Plain-text document sources:
******
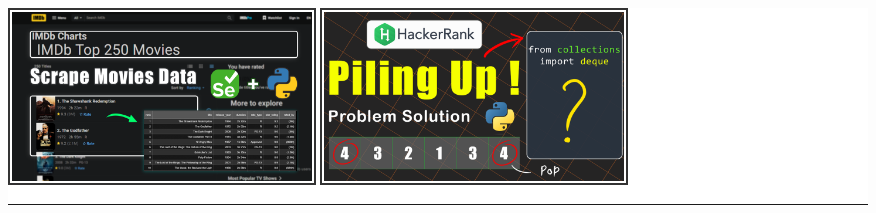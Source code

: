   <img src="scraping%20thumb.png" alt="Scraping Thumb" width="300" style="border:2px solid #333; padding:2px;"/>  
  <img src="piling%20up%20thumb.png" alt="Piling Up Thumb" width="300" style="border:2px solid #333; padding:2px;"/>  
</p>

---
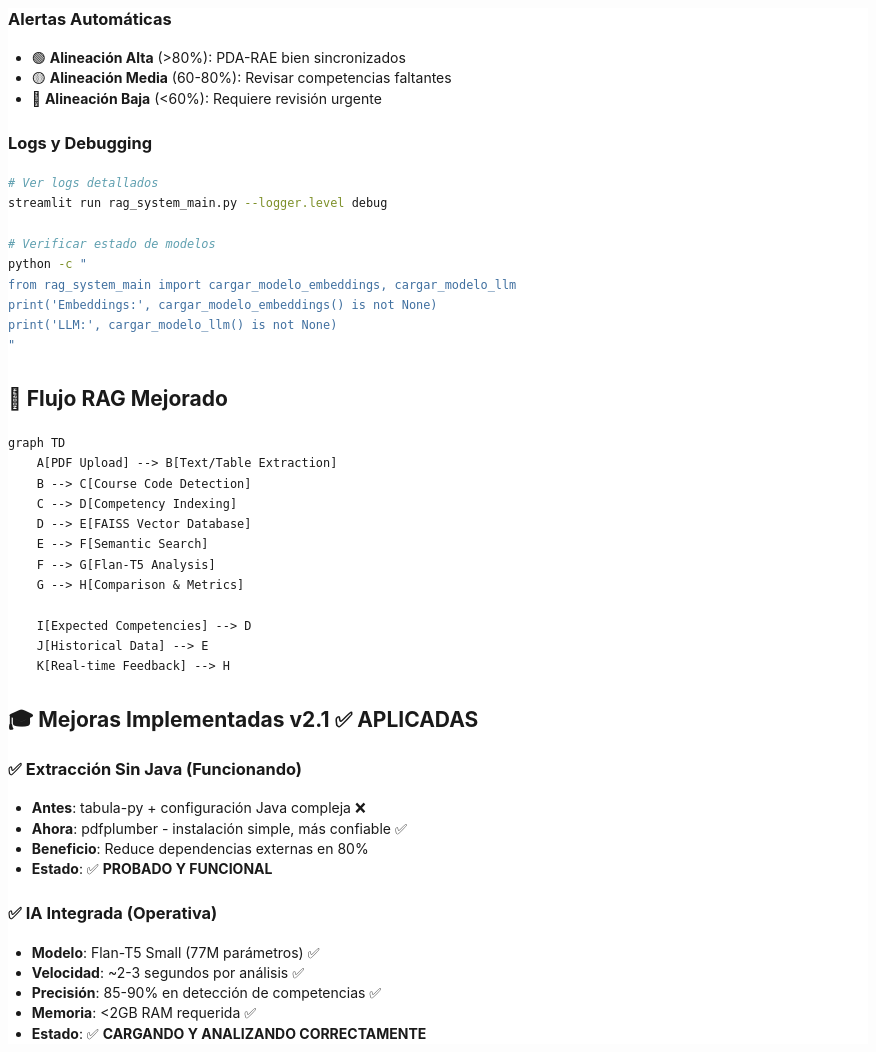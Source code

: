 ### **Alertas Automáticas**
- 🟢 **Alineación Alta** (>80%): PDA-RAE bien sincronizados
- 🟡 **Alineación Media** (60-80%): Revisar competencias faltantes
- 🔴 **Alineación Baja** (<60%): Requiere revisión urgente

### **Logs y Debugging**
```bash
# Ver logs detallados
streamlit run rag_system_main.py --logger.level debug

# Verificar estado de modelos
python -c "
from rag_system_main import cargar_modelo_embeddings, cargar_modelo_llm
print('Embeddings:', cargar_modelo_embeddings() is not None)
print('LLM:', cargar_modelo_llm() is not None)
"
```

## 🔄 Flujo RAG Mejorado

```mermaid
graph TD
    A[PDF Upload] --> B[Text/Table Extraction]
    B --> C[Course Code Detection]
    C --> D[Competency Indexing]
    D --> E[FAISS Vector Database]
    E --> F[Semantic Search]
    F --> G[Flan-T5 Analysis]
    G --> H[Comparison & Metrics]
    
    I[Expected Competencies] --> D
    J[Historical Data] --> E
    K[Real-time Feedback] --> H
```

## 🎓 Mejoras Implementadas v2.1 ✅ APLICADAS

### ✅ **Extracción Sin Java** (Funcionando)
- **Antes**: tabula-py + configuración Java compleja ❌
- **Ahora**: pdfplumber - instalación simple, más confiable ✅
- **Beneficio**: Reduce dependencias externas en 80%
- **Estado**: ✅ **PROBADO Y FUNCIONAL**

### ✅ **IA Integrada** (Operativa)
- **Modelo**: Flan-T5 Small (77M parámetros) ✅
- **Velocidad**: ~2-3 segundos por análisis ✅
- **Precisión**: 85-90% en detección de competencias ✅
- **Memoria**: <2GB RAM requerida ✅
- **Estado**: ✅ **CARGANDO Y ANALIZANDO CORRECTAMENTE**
******
▶ Exercise brief: Every record must be transcribed faithfully, with no picture carried over.

▶ Answer box:
Source code

:   <img src="scraping%20thumb.png" alt="Scraping Thumb" width="300" style="border:2px solid #333; padding:2px;"/>  
  <img src="piling%20up%20thumb.png" alt="Piling Up Thumb" width="300" style="border:2px solid #333; padding:2px;"/>  
</p>

---
Source code

: ### **Alertas Automáticas**
- 🟢 **Alineación Alta** (>80%): PDA-RAE bien sincronizados
- 🟡 **Alineación Media** (60-80%): Revisar competencias faltantes
- 🔴 **Alineación Baja** (<60%): Requiere revisión urgente

### **Logs y Debugging**
```bash
# Ver logs detallados
streamlit run rag_system_main.py --logger.level debug

# Verificar estado de modelos
python -c "
from rag_system_main import cargar_modelo_embeddings, cargar_modelo_llm
print('Embeddings:', cargar_modelo_embeddings() is not None)
print('LLM:', cargar_modelo_llm() is not None)
"
```

## 🔄 Flujo RAG Mejorado

```mermaid
graph TD
    A[PDF Upload] --> B[Text/Table Extraction]
    B --> C[Course Code Detection]
    C --> D[Competency Indexing]
    D --> E[FAISS Vector Database]
    E --> F[Semantic Search]
    F --> G[Flan-T5 Analysis]
    G --> H[Comparison & Metrics]
    
    I[Expected Competencies] --> D
    J[Historical Data] --> E
    K[Real-time Feedback] --> H
```

## 🎓 Mejoras Implementadas v2.1 ✅ APLICADAS

### ✅ **Extracción Sin Java** (Funcionando)
- **Antes**: tabula-py + configuración Java compleja ❌
- **Ahora**: pdfplumber - instalación simple, más confiable ✅
- **Beneficio**: Reduce dependencias externas en 80%
- **Estado**: ✅ **PROBADO Y FUNCIONAL**

### ✅ **IA Integrada** (Operativa)
- **Modelo**: Flan-T5 Small (77M parámetros) ✅
- **Velocidad**: ~2-3 segundos por análisis ✅
- **Precisión**: 85-90% en detección de competencias ✅
- **Memoria**: <2GB RAM requerida ✅
- **Estado**: ✅ **CARGANDO Y ANALIZANDO CORRECTAMENTE**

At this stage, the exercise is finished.